Each entry must appear in the answer exactly as it does here.
********
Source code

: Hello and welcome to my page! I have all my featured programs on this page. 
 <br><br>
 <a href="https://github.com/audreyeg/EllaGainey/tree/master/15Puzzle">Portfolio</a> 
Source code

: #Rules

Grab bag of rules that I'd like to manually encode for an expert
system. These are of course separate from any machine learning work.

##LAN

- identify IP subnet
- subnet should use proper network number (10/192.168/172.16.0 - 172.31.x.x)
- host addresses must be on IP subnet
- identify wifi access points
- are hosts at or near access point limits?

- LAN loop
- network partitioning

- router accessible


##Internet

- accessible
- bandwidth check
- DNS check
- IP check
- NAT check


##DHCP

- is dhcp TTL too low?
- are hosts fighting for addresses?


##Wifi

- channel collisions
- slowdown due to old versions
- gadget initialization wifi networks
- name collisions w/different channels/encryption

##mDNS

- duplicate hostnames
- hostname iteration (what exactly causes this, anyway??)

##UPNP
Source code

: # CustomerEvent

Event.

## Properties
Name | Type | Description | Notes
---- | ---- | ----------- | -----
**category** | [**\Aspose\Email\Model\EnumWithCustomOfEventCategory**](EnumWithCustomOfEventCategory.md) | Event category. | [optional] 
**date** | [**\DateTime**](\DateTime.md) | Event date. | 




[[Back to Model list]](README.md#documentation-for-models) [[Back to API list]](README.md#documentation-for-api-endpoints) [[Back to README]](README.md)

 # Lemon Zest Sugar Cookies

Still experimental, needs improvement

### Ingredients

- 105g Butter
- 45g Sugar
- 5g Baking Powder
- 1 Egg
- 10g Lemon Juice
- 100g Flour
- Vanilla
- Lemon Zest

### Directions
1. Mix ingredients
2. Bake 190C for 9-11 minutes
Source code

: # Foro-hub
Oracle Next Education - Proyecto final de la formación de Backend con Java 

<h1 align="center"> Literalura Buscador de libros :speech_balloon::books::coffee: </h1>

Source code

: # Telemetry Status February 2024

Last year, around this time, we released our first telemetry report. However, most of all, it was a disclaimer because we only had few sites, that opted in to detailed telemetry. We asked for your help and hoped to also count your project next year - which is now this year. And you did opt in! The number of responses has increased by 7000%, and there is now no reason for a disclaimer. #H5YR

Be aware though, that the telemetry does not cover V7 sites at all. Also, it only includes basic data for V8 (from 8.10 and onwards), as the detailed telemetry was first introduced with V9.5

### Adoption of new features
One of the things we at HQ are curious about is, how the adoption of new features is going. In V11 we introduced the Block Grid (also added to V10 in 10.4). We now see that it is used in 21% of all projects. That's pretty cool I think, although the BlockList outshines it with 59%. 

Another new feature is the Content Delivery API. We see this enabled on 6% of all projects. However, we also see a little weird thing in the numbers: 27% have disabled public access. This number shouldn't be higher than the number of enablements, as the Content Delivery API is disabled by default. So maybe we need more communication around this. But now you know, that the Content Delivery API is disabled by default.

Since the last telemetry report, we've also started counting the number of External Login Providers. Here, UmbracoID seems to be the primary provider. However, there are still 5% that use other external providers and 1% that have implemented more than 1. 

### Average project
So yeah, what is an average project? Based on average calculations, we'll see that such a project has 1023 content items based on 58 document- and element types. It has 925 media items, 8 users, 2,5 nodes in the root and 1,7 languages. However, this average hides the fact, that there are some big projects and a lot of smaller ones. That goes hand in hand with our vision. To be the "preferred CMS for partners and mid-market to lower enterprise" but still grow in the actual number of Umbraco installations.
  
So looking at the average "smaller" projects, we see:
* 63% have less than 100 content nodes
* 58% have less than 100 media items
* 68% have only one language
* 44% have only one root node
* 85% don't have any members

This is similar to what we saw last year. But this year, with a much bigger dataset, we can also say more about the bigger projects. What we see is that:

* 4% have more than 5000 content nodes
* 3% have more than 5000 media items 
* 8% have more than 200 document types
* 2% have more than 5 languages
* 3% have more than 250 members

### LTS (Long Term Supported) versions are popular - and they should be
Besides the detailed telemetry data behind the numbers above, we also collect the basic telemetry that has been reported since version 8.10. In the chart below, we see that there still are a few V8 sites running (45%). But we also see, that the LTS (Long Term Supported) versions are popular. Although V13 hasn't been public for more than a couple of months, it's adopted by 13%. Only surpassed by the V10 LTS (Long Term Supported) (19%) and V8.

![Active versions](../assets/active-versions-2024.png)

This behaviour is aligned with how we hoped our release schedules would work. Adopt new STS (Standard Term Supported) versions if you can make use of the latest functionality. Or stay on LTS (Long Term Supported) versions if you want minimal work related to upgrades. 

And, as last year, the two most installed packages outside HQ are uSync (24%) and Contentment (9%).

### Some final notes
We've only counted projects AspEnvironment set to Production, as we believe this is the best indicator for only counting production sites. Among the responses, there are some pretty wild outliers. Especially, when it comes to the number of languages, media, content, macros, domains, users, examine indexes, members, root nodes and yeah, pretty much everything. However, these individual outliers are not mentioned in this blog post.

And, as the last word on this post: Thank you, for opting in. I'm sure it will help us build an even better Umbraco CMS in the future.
********
RESULT OF THIS TASK.
Source code

: Hello and welcome to my page! I have all my featured programs on this page. 
 <br><br>
 <a href="https://github.com/audreyeg/EllaGainey/tree/master/15Puzzle">Portfolio</a> 
Source code

: #Rules

Grab bag of rules that I'd like to manually encode for an expert
system. These are of course separate from any machine learning work.

##LAN

- identify IP subnet
- subnet should use proper network number (10/192.168/172.16.0 - 172.31.x.x)
- host addresses must be on IP subnet
- identify wifi access points
- are hosts at or near access point limits?

- LAN loop
- network partitioning

- router accessible


##Internet

- accessible
- bandwidth check
- DNS check
- IP check
- NAT check


##DHCP

- is dhcp TTL too low?
- are hosts fighting for addresses?


##Wifi

- channel collisions
- slowdown due to old versions
- gadget initialization wifi networks
- name collisions w/different channels/encryption

##mDNS

- duplicate hostnames
- hostname iteration (what exactly causes this, anyway??)

##UPNP
Source code

: # CustomerEvent

Event.

## Properties
Name | Type | Description | Notes
---- | ---- | ----------- | -----
**category** | [**\Aspose\Email\Model\EnumWithCustomOfEventCategory**](EnumWithCustomOfEventCategory.md) | Event category. | [optional] 
**date** | [**\DateTime**](\DateTime.md) | Event date. | 




[[Back to Model list]](README.md#documentation-for-models) [[Back to API list]](README.md#documentation-for-api-endpoints) [[Back to README]](README.md)

 # Lemon Zest Sugar Cookies

Still experimental, needs improvement

### Ingredients

- 105g Butter
- 45g Sugar
- 5g Baking Powder
- 1 Egg
- 10g Lemon Juice
- 100g Flour
- Vanilla
- Lemon Zest

### Directions
1. Mix ingredients
2. Bake 190C for 9-11 minutes
Source code

: # Foro-hub
Oracle Next Education - Proyecto final de la formación de Backend con Java 

<h1 align="center"> Literalura Buscador de libros :speech_balloon::books::coffee: </h1>

Source code

: # Telemetry Status February 2024

Last year, around this time, we released our first telemetry report. However, most of all, it was a disclaimer because we only had few sites, that opted in to detailed telemetry. We asked for your help and hoped to also count your project next year - which is now this year. And you did opt in! The number of responses has increased by 7000%, and there is now no reason for a disclaimer. #H5YR

Be aware though, that the telemetry does not cover V7 sites at all. Also, it only includes basic data for V8 (from 8.10 and onwards), as the detailed telemetry was first introduced with V9.5

### Adoption of new features
One of the things we at HQ are curious about is, how the adoption of new features is going. In V11 we introduced the Block Grid (also added to V10 in 10.4). We now see that it is used in 21% of all projects. That's pretty cool I think, although the BlockList outshines it with 59%. 

Another new feature is the Content Delivery API. We see this enabled on 6% of all projects. However, we also see a little weird thing in the numbers: 27% have disabled public access. This number shouldn't be higher than the number of enablements, as the Content Delivery API is disabled by default. So maybe we need more communication around this. But now you know, that the Content Delivery API is disabled by default.

Since the last telemetry report, we've also started counting the number of External Login Providers. Here, UmbracoID seems to be the primary provider. However, there are still 5% that use other external providers and 1% that have implemented more than 1. 

### Average project
So yeah, what is an average project? Based on average calculations, we'll see that such a project has 1023 content items based on 58 document- and element types. It has 925 media items, 8 users, 2,5 nodes in the root and 1,7 languages. However, this average hides the fact, that there are some big projects and a lot of smaller ones. That goes hand in hand with our vision. To be the "preferred CMS for partners and mid-market to lower enterprise" but still grow in the actual number of Umbraco installations.
  
So looking at the average "smaller" projects, we see:
* 63% have less than 100 content nodes
* 58% have less than 100 media items
* 68% have only one language
* 44% have only one root node
* 85% don't have any members

This is similar to what we saw last year. But this year, with a much bigger dataset, we can also say more about the bigger projects. What we see is that:

* 4% have more than 5000 content nodes
* 3% have more than 5000 media items 
* 8% have more than 200 document types
* 2% have more than 5 languages
* 3% have more than 250 members

### LTS (Long Term Supported) versions are popular - and they should be
Besides the detailed telemetry data behind the numbers above, we also collect the basic telemetry that has been reported since version 8.10. In the chart below, we see that there still are a few V8 sites running (45%). But we also see, that the LTS (Long Term Supported) versions are popular. Although V13 hasn't been public for more than a couple of months, it's adopted by 13%. Only surpassed by the V10 LTS (Long Term Supported) (19%) and V8.

![Active versions](../assets/active-versions-2024.png)

This behaviour is aligned with how we hoped our release schedules would work. Adopt new STS (Standard Term Supported) versions if you can make use of the latest functionality. Or stay on LTS (Long Term Supported) versions if you want minimal work related to upgrades. 

And, as last year, the two most installed packages outside HQ are uSync (24%) and Contentment (9%).

### Some final notes
We've only counted projects AspEnvironment set to Production, as we believe this is the best indicator for only counting production sites. Among the responses, there are some pretty wild outliers. Especially, when it comes to the number of languages, media, content, macros, domains, users, examine indexes, members, root nodes and yeah, pretty much everything. However, these individual outliers are not mentioned in this blog post.

And, as the last word on this post: Thank you, for opting in. I'm sure it will help us build an even better Umbraco CMS in the future.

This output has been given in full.